*Exercise directions*.
Read through the lines below and copy the ones holding the string "Requisitos".

*Record set*.
• • • • •
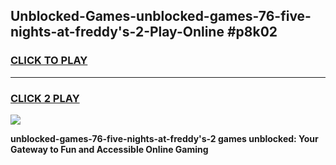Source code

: 
## Unblocked-Games-unblocked-games-76-five-nights-at-freddy's-2-Play-Online #p8k02
<h3>
<a href="https://news.freeplayer.one?title=unblocked-games-76-five-nights-at-freddy's-2&ref=3">CLICK TO PLAY</a></h3>
<hr>

<h3>
<a href="https://news.freeplayer.one?title=unblocked-games-76-five-nights-at-freddy's-2&ref=3">CLICK 2 PLAY</a>
  
</h3>

<a href="https://news.freeplayer.one?title=unblocked-games-76-five-nights-at-freddy's-2&ref=3"><img src="https://clearcache.store/games.png"></a>


**unblocked-games-76-five-nights-at-freddy's-2 games unblocked: Your Gateway to Fun and Accessible Online Gaming**
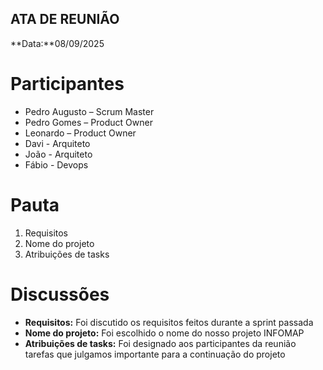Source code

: ATA DE REUNIÃO
-

**Data:**08/09/2025

# Participantes

- Pedro Augusto – Scrum Master  
- Pedro Gomes – Product Owner  
- Leonardo – Product Owner
- Davi - Arquiteto
- João - Arquiteto
- Fábio - Devops 


# Pauta

1. Requisitos
2. Nome do projeto
3. Atribuições de tasks

# Discussões

- **Requisitos:** Foi discutido os requisitos feitos durante a sprint passada
- **Nome do projeto:** Foi escolhido o nome do nosso projeto INFOMAP  
- **Atribuições de tasks:** Foi designado aos participantes da reunião tarefas que julgamos importante para a continuação do projeto 
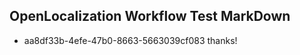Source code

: ## OpenLocalization Workflow Test MarkDown
* aa8df33b-4efe-47b0-8663-5663039cf083 thanks!

<!--HONumber=Aug16_HO3-->


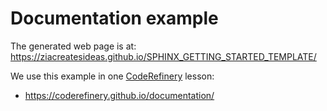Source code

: # Documentation example

The generated web page is at:
https://ziacreatesideas.github.io/SPHINX_GETTING_STARTED_TEMPLATE/

We use this example in one [CodeRefinery](https://coderefinery.org/) lesson:
- https://coderefinery.github.io/documentation/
• • • • •
*Solution below*.
1. Requisitos
- **Requisitos:** Foi discutido os requisitos feitos durante a sprint passada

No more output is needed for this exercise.